> Plain-text document sources
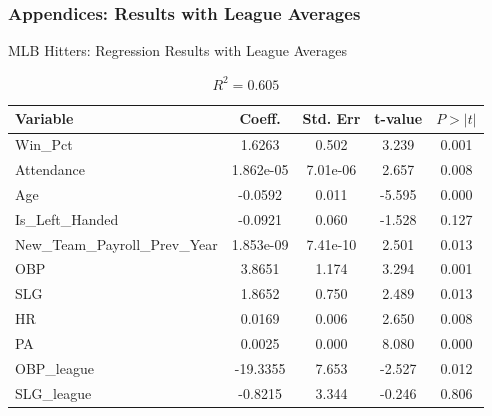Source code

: \documentclass[9pt]{beamer}
\begin{document}
\begin{frame}
    \frametitle{Appendices: Results with League Averages} 
    \begin{block}{MLB Hitters: Regression Results with League Averages}
        \begin{table}[ht]
            \centering
            \caption{$R^2 = 0.605$}
            \begin{tabular}{lcccc}
            \toprule
            Variable & Coeff. & Std. Err & t-value & $P > |t|$ \\
            \midrule
            \rowcolor{red!20} Win\_Pct & 1.6263 & 0.502 & 3.239 & 0.001 \\
            \rowcolor{red!20} Attendance & 1.862e-05 & 7.01e-06 & 2.657 & 0.008 \\
            \rowcolor{red!20} Age & -0.0592 & 0.011 & -5.595 & 0.000 \\
            Is\_Left\_Handed & -0.0921 & 0.060 & -1.528 & 0.127 \\
            \rowcolor{red!20} New\_Team\_Payroll\_Prev\_Year & 1.853e-09 & 7.41e-10 & 2.501 & 0.013 \\
            \rowcolor{red!20} OBP & 3.8651 & 1.174 & 3.294 & 0.001 \\
            \rowcolor{red!20} SLG & 1.8652 & 0.750 & 2.489 & 0.013 \\
            \rowcolor{red!20} HR & 0.0169 & 0.006 & 2.650 & 0.008 \\
            \rowcolor{red!20} PA & 0.0025 & 0.000 & 8.080 & 0.000 \\
            \rowcolor{red!20} OBP\_league & -19.3355 & 7.653 & -2.527 & 0.012 \\
            SLG\_league & -0.8215 & 3.344 & -0.246 & 0.806 \\
            \bottomrule
            \end{tabular}
        \end{table}
        
    \end{block}
\end{frame}
\end{document}
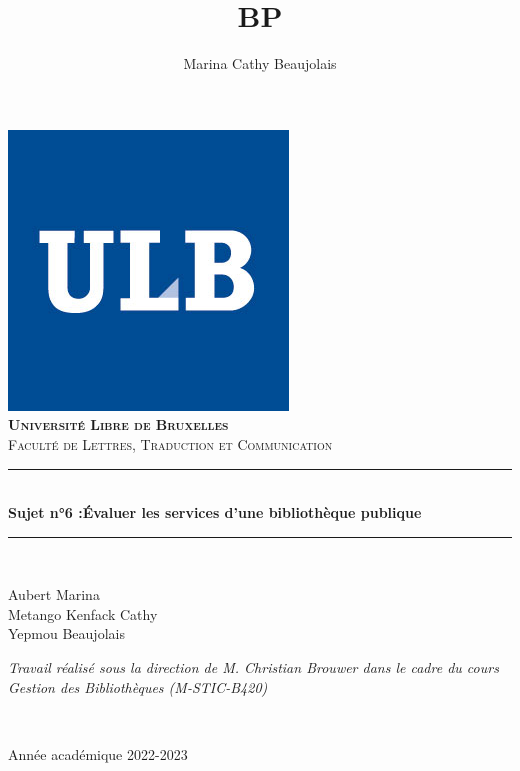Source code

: \documentclass[french,a4paper,12pt]{article}
\title{BP} %
\author{Marina Cathy Beaujolais}
\newcommand{\HRule}{\rule{\linewidth}{0.5mm}}
\begin{document}
\begin{titlepage}
  \begin{sffamily}
  \begin{center}
    
    \includegraphics[scale=0.25]{logoulb.JPG}~\\[1.5cm]

    \textsc{\bfseries \LARGE Université Libre de Bruxelles }\\[0.5cm]
    \textsc{\Large Faculté de Lettres, Traduction et Communication}\\[6cm]

    \HRule \\[0.4cm]
    { \huge \bfseries Sujet n°6 :​Évaluer les services​ d’une bibliothèque publique\\[0.4cm] }

    \HRule \\[4cm]
    \begin{minipage}{0.4\textwidth}
      \begin{flushleft} \large
        Aubert Marina \\
        Metango Kenfack Cathy \\
        Yepmou Beaujolais \\
        
      \end{flushleft}
    \end{minipage}
    \begin{minipage}{0.4\textwidth}
      \begin{flushright} \large
        \emph{Travail réalisé sous la direction de M. Christian Brouwer dans le cadre du cours Gestion des Bibliothèques (M-STIC-B420)} 
      \end{flushright}
    \end{minipage} \\ [2cm]

    \vfill

    {\large {} Année académique 2022-2023}

  \end{center}
  \end{sffamily}
\end{titlepage}
\end{document}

> Work to be completed
Nothing but the lines from the top of the data above through the line containing "2.657 & 0.008 \\" should be output, exactly as written and without the pictures.

> Written answer
Source code

: \documentclass[9pt]{beamer}
\begin{document}
\begin{frame}
    \frametitle{Appendices: Results with League Averages} 
    \begin{block}{MLB Hitters: Regression Results with League Averages}
        \begin{table}[ht]
            \centering
            \caption{$R^2 = 0.605$}
            \begin{tabular}{lcccc}
            \toprule
            Variable & Coeff. & Std. Err & t-value & $P > |t|$ \\
            \midrule
            \rowcolor{red!20} Win\_Pct & 1.6263 & 0.502 & 3.239 & 0.001 \\
            \rowcolor{red!20} Attendance & 1.862e-05 & 7.01e-06 & 2.657 & 0.008 \\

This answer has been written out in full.